We have recently made significant improvements to our service nugget, which serves as the gateway to all of our services. This dynamic widget now adapts and loads based on users’ interactions with Airtel services, ensuring a seamless and personalised experience. This enhancement holds immense importance for us, as it is expected to substantially boost customer engagement with the nugget, resulting in a significant increase in overall interaction.

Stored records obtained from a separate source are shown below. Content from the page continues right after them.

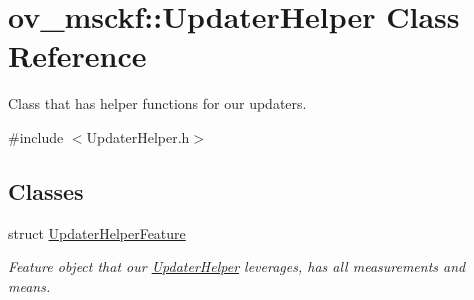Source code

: \hypertarget{classov__msckf_1_1UpdaterHelper}{}\section{ov\+\_\+msckf\+:\+:Updater\+Helper Class Reference}
\label{classov__msckf_1_1UpdaterHelper}


Class that has helper functions for our updaters.  




{\ttfamily \#include $<$Updater\+Helper.\+h$>$}

\subsection*{Classes}
\begin{DoxyCompactItemize}
\item 
struct \hyperlink{structov__msckf_1_1UpdaterHelper_1_1UpdaterHelperFeature}{Updater\+Helper\+Feature}
\begin{DoxyCompactList}\small\item\em Feature object that our \hyperlink{classov__msckf_1_1UpdaterHelper}{Updater\+Helper} leverages, has all measurements and means. \end{DoxyCompactList}\end{DoxyCompactItemize}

To achieve this, we must get all the information distributed across microservices for a user and we faced a common problem with the distributed architectures that posed a bottleneck to scaling the current system. In this article, we will delve into this issue in detail.
Problem Statement:
In today’s world, it’s no longer about having one big system that does everything. We’ve moved on to something better — smaller microservices that offer so many benefits! They’re cost-effective, scalable, and minimize downtime. But with these benefits come challenges, and one major one is the loop problem within microservices. It’s like a never-ending cycle that can make things tough. Imagine making a single request, but it ends up calling the same service from multiple services at the same time! This can cause so much redundant traffic and put a lot of loads on the downstream. It can be frustrating, but thankfully there’s a solution — creating a cache layer.
First call would be at downstream then it will update that in cache and later calls will be served from Cache memory till the TTL (Time to Live). Conventional and very effective across.

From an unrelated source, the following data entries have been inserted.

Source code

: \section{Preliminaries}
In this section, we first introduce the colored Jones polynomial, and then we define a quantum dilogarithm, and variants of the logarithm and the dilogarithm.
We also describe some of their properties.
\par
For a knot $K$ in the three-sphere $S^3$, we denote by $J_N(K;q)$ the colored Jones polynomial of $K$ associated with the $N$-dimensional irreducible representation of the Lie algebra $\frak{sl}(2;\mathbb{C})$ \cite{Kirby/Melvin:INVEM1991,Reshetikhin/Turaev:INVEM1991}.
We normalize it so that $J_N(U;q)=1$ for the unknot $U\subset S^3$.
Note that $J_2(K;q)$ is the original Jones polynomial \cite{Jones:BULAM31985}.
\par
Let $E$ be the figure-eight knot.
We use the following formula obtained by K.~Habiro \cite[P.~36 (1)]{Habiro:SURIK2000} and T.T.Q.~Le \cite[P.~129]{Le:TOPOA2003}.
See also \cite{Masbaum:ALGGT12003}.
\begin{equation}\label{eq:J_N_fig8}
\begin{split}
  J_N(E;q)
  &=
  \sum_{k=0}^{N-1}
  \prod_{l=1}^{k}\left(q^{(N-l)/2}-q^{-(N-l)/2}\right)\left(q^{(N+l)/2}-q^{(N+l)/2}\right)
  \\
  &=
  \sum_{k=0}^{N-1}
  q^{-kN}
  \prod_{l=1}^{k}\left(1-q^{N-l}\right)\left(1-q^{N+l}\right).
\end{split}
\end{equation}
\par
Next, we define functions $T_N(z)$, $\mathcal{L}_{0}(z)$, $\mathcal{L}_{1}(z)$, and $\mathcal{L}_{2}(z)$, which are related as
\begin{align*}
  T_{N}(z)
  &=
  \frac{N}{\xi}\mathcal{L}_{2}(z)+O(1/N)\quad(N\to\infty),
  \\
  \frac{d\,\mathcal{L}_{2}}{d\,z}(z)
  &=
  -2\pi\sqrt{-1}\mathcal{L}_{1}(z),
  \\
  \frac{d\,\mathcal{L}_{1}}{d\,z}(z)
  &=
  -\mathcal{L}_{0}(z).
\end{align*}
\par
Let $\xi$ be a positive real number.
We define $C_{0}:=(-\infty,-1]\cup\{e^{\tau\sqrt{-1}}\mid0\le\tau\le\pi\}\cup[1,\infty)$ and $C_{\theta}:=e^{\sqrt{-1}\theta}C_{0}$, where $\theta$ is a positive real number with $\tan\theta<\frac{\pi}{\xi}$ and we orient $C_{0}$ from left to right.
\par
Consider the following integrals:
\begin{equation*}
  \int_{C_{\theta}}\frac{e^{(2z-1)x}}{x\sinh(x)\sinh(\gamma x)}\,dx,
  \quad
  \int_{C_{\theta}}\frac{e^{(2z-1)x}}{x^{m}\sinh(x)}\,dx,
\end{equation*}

What If you have parallel call and that too not in hundreds or lakhs but in crores, there is no time to update cache.?
- All landing on downstream- unnecessary increasing TPS at Downstream.
- As all calls are served from downstream so obvious will have high latency to channels.
Service 1 can have the same or different main logic, but the important thing is to save the call between Service-3 and CRM.
Solution:
Now that we’ve understood the problem statement and figured out that adding a cache layer won’t do the trick due to multiple parallel hits, we need to explore other options.
You might be thinking that adding a distributed lock to handle multiple parallel requests could be a solution. But that would make our requests synchronous, and we deal with a huge amount of traffic, so this would affect the latency of our API.
So, what we need is a distributed lock that can work in parallel without impacting the API’s latency.
Let’s look at the overall solution while keeping all these challenges in mind using the diagram below.
Flow Diagram:
In simple terms, when we receive the R1 request, we first create a cache key with the value ‘WAITING’, and then send a request downstream for a response.
Any other parallel request (R2) will check if the cache key exists or not. It will find the key as ‘WAITING’, so it will continue polling the cache until the maximum polling time to fetch the response.
If the Key is not created yet, then R2 will content with R1 request to acquire lock. Only one of them will acquire lock and other will start waiting and polling the cache until the maximum polling time to fetch the response.
If R1 is successful, it will update the cache value from ‘WAITING’ to the actual response. When R2 polls again, it will return the actual response in almost the same response time as the R1 request, maintaining the API’s latency.
If R2 fails, the key will be removed from the cache, and R2 will also return failure as it is for the same number as R1.
To implement the solution discussed above, we needed two major strategies:
- A time-efficient and scalable distributed lock strategy. To fulfil this need, we used Aerospike Cache for its low latency, high throughput, and scalable architecture.
- A well-thought-out and scalable poll and wait strategy. For this part, we were careful not to increase the API’s latency or overutilize the servers to scale at the maximum level with the current infrastructure. We configured the polling interval time and max polling time with utmost importance. Here’s how we calculated them:
Polling interval time: We found the average difference between the 50th, 75th, and 99th percentile of the response time from downstream.
Max Polling Time: number of calls (including retries) * timeout + polling time + delta (100)
At Airtel, we strive to provide generic and easy-to-use solutions that can be implemented anywhere with the same problem statement. In this case, you only need to add the following annotation along with some configurations:
@OnlineDistributedLock(cacheName = UsageConstants.PREPAID_USAGE,
key = UsageConstants.MOBILITY_CACHE_KEY)
Yes! it’s that easy to get this solution up and running.
Outcome:
Alright, now that we’ve got the above solution up and running, it’s time to dish out some seriously impressive results.
Currently, we are saving approximately ~43 million downstream hits per day (~32%) and ~ 303 million hits per week. By comparing our default cache implementation to that of the current implementation, we are now saving about 50% of requests.
This was a very crucial implementation in order to scale service-nugget to 100% users on Airtel Thanks App.